Man's Sash (Tor), late 19th–early 20th century
Pohnpei, Caroline Islands
Banana fiber, trade yarn; L. 72 7/8 in. (185.1 cm)
Purchase, The Caroline R. Newhouse Foundation, Inc. Gift, 1982 (1982.351)
Said to have been given to humanity by divine beings, the art of loom weaving is highly developed among the women of the Caroline Islands, who employ a simple backstrap loom to create textiles of consummate aesthetic sophistication. The loom initially was introduced to the islands from the great weaving center of the Pacific, Island Southeast Asia, probably by Carolinian voyagers, who, in their far-ranging ocean journeys, reached the islands of eastern Indonesia. Among the most complex and colorful of Carolinian weavings are the large men's sashes formerly produced on the islands of Pohnpei and Kosrae in the eastern Caroline Islands.

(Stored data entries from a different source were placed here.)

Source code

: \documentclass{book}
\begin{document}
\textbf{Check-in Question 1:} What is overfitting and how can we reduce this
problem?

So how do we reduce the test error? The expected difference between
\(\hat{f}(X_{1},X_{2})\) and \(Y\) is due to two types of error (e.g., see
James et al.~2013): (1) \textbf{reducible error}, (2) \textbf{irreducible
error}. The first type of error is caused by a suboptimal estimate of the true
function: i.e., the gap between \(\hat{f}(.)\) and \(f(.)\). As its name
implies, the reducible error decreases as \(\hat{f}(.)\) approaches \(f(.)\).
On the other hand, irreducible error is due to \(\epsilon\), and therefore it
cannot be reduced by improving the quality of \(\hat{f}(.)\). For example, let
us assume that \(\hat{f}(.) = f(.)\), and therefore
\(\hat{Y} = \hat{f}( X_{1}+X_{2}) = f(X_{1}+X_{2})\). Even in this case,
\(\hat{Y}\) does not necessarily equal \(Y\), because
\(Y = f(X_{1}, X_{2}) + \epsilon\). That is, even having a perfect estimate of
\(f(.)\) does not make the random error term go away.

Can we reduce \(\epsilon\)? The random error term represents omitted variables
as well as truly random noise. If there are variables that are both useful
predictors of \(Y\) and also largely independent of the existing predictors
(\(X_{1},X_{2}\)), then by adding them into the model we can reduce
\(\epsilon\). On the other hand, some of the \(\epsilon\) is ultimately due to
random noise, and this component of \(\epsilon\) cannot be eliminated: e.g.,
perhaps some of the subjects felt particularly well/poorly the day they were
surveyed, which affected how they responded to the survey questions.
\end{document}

The present work is from Pohnpei, where the sashes were known as tor. Reserved exclusively for high-ranking men, tor were ceremonial regalia, worn as belts over grass skirts during dances and feasts. The sashes were woven from fiber obtained from the tough, stringy trunks of banana trees, either left in its natural light tan color or tinted red, black, or light purple with vegetable or mineral dyes. Adorned with intricate geometric motifs, the ornamentation of the sashes varied greatly and the right to use some patterns and colors belonged exclusively to particular families. In the late nineteenth and early twentieth century, weavers frequently, as here, embellished the indigenous banana fiber by interweaving it with red yarn obtained from European traders.